Simultaneously, the nation faces an economic meltdown. Its external debt has soared from USD 95 billion in 2018 to over USD 130 billion today. Its foreign exchange reserves have declined below USD 11.3 Billion and within this quarter itself, it has to repay foreign debt of USD 2.5 Billion. Talks with the IMF have recommenced. The IMF is demanding roll back of oil and power subsidies granted by Imran, prior to release of funds. These subsidies have impacted oil imports and reports of shortages of diesel continue to flow.
Imran has been stating in his rallies that the economic scenario was in excellent shape during his premiership. In a recent address, he mentioned, ‘our economic situation was very good. Our exports, remittances, tax collection, agricultural output, and the price of agricultural products were all historic.’ In case Shehbaz removes Imran’s subsidies, the game would shift in Imran’s favour. Pakistan is being compelled to lift subsidies in stages to avoid internal backlash.

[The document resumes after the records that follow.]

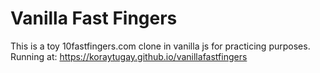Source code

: # Vanilla Fast Fingers
This is a toy 10fastfingers.com clone in vanilla js for practicing purposes.
Running at: https://koraytugay.github.io/vanillafastfingers
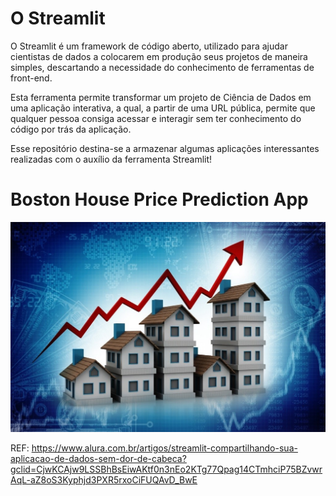 # O Streamlit

O Streamlit é um framework de código aberto, utilizado para ajudar cientistas de dados a colocarem em produção seus projetos de maneira simples, descartando a necessidade do conhecimento de ferramentas de front-end.

Esta ferramenta permite transformar um projeto de Ciência de Dados em uma aplicação interativa, a qual, a partir de uma URL pública, permite que qualquer pessoa consiga acessar e interagir sem ter conhecimento do código por trás da aplicação.

Esse repositório destina-se a armazenar algumas aplicações interessantes realizadas com o auxílio da ferramenta Streamlit!

# Boston House Price Prediction App

![alt text](https://github.com/willianmenegatt/Projetos_Streamlit/blob/main/Regression_Boston/boston_image.jpeg)











REF: https://www.alura.com.br/artigos/streamlit-compartilhando-sua-aplicacao-de-dados-sem-dor-de-cabeca?gclid=CjwKCAjw9LSSBhBsEiwAKtf0n3nEo2KTg77Qpag14CTmhciP75BZvwrAqL-aZ8oS3Kyphjd3PXR5rxoCiFUQAvD_BwE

This year Pakistan will face a shortage of wheat. With Russian and Ukrainian wheat unavailable in large quantities, its prices in the global market have skyrocketed. A report stated that Pakistan may need to expend USD 1.2 Billion on import of wheat this year alone. This would then need to be subsidised for its population, adding to financial drain. The ideal option is to import from India, however, doing so could place the Shehbaz government on a sticky wicket. Such a move would be exploited by Imran as India will never reverse its decision on Article 370.
Within the Pak army there are many who opposed Imran’s ouster. Bajwa may have rejected any further extension to win over his corps commanders, however it has done little to regain support from the rank and file. Imran, while backing the army on one hand, has been accusing Bajwa in his speeches. He stated a few days ago, ‘there are also humans in institutions. If one or two individuals do something wrong, the entire institution is not responsible. If one person (in reference to Gen Bajwa) makes a mistake, this does not mean the whole institution is at fault.’ In Imran’s rallies there have been slogans stating, ‘Chowkidar Chor Hai,’ hinting at the army.

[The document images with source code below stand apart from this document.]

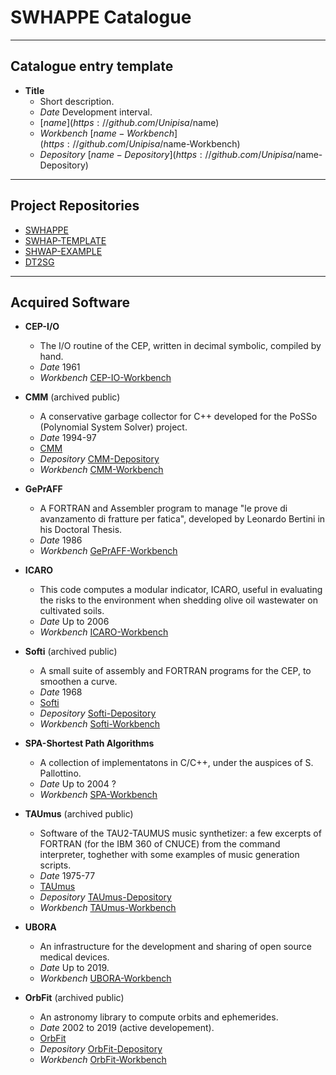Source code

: # SWHAPPE Catalogue

-----------------------

## Catalogue entry template
  
* **Title**
  * Short description.
  * *Date* Development interval.
  * [$name](https://github.com/Unipisa/$name)
  * *Workbench* [$name-Workbench](https://github.com/Unipisa/$name-Workbench)
  * *Depository* [$name-Depository](https://github.com/Unipisa/$name-Depository)

-----------------------

## Project Repositories
  * [SWHAPPE](https://github.com/Unipisa/SWHAPPE)
  * [SWHAP-TEMPLATE](https://github.com/Unipisa/SWHAP-TEMPLATE)
  * [SHWAP-EXAMPLE](https://github.com/Unipisa/SHWAP-EXAMPLE)
  * [DT2SG](https://github.com/Unipisa/DT2SG)

-----------------------

## Acquired Software

* **CEP-I/O**
  * The I/O routine of the CEP, written in decimal symbolic, compiled by hand.
  * *Date* 1961
  * *Workbench* [CEP-IO-Workbench](https://github.com/Unipisa/CEP-IO-Workbench)
  
* **CMM** (archived public)
  * A conservative garbage collector for C++ developed for the PoSSo (Polynomial System Solver) project.
  * *Date* 1994-97
  * [CMM](https://github.com/Unipisa/CMM)
  * *Depository* [CMM-Depository](https://github.com/Unipisa/CMM-Depository)
  * *Workbench* [CMM-Workbench](https://github.com/Unipisa/CMM-Workbench)


* **GePrAFF** 
  * A FORTRAN and Assembler program to manage "le prove di avanzamento di fratture per fatica", developed by Leonardo Bertini in his Doctoral Thesis.
  * *Date* 1986
  * *Workbench* [GePrAFF-Workbench](https://github.com/Unipisa/GePrAFF-Workbench)
  
* **ICARO**
  * This code computes a modular indicator, ICARO, useful in evaluating the risks to the environment when shedding olive oil wastewater on cultivated soils.
  * *Date* Up to 2006
  * *Workbench* [ICARO-Workbench](https://github.com/Unipisa/ICARO-Workbench)

* **Softi** (archived public)
  * A small suite of assembly and FORTRAN programs for the CEP, to smoothen a curve.
  * *Date* 1968
  * [Softi](https://github.com/Unipisa/Softi)
  * *Depository* [Softi-Depository](https://github.com/Unipisa/Softi-Depository)
  * *Workbench* [Softi-Workbench](https://github.com/Unipisa/Softi-Workbench)

  
* **SPA-Shortest Path Algorithms** 
  * A collection of implementatons in C/C++, under the auspices of S. Pallottino.
  * *Date* Up to 2004 ?
  * *Workbench* [SPA-Workbench](https://github.com/Unipisa/SPA-Workbench)

* **TAUmus** (archived public)
  * Software of the TAU2-TAUMUS music synthetizer: a few excerpts of FORTRAN (for the IBM 360 of CNUCE) from the command interpreter, toghether with some examples of music generation scripts.
  * *Date* 1975-77
  * [TAUmus](https://github.com/Unipisa/TAUmus)
  * *Depository* [TAUmus-Depository](https://github.com/Unipisa/TAUmus-Depository)
  * *Workbench* [TAUmus-Workbench](https://github.com/Unipisa/TAUmus-Workbench)
  
* **UBORA**
  * An infrastructure for the development and sharing of open source medical devices.
  * *Date* Up to 2019.
  * *Workbench* [UBORA-Workbench](https://github.com/Unipisa/UBORA-Workbench)
  
* **OrbFit** (archived public)
  * An astronomy library to compute orbits and ephemerides.
  * *Date* 2002 to 2019 (active developement).
  * [OrbFit](https://github.com/Unipisa/OrbFit)
  * *Depository* [OrbFit-Depository](https://github.com/Unipisa/OrbFit-Depository)
  * *Workbench* [OrbFit-Workbench](https://github.com/Unipisa/OrbFit-Workbench)

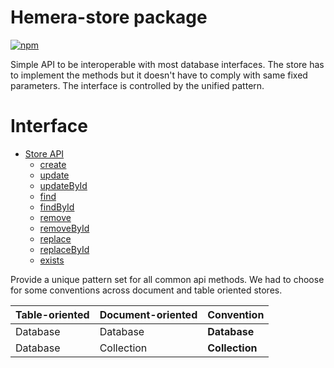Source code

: # Hemera-store package

[![npm](https://img.shields.io/npm/v/hemera-store.svg?maxAge=3600)](https://www.npmjs.com/package/hemera-store)

Simple API to be interoperable with most database interfaces. The store has to implement the methods but it doesn't have to comply with same fixed parameters. The interface is controlled by the unified pattern.

# Interface

* [Store API](#store-api)
  * [create](#create)
  * [update](#update)
  * [updateById](#updateById)
  * [find](#find)
  * [findById](#findById)
  * [remove](#remove)
  * [removeById](#removeById)
  * [replace](#replace)
  * [replaceById](#replaceById)
  * [exists](#exists)

Provide a unique pattern set for all common api methods. We had to choose for some conventions across document and table oriented stores.

Table-oriented | Document-oriented | Convention
--- | --- | ---
Database | Database | **Database**
Database | Collection | **Collection**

Omar Hayat, a retired Lt Gen of the Pak army stated, ‘a vast majority of retired and serving armed forces personnel support Imran Khan’s narrative because they see him as the polar opposite of traditionally corrupt politicians.’ Many veterans on television debates criticized Imran Khan’s ouster by the army. General Bajwa was compelled to call a special meeting of his senior staff and justify the reasons.
PTI twitter handles launched veiled attacks on the army. Such were social media pressures that the Pak army spokesperson, Maj Gen Iftikhar, addressed a press conference terming the anti-army campaign as ‘illegal, immoral and against national interest.’ Imran is working to put brakes on future actions by the army to appoint its own ‘selected PMs.’ He is aware that he is unlikely to be supported in the future.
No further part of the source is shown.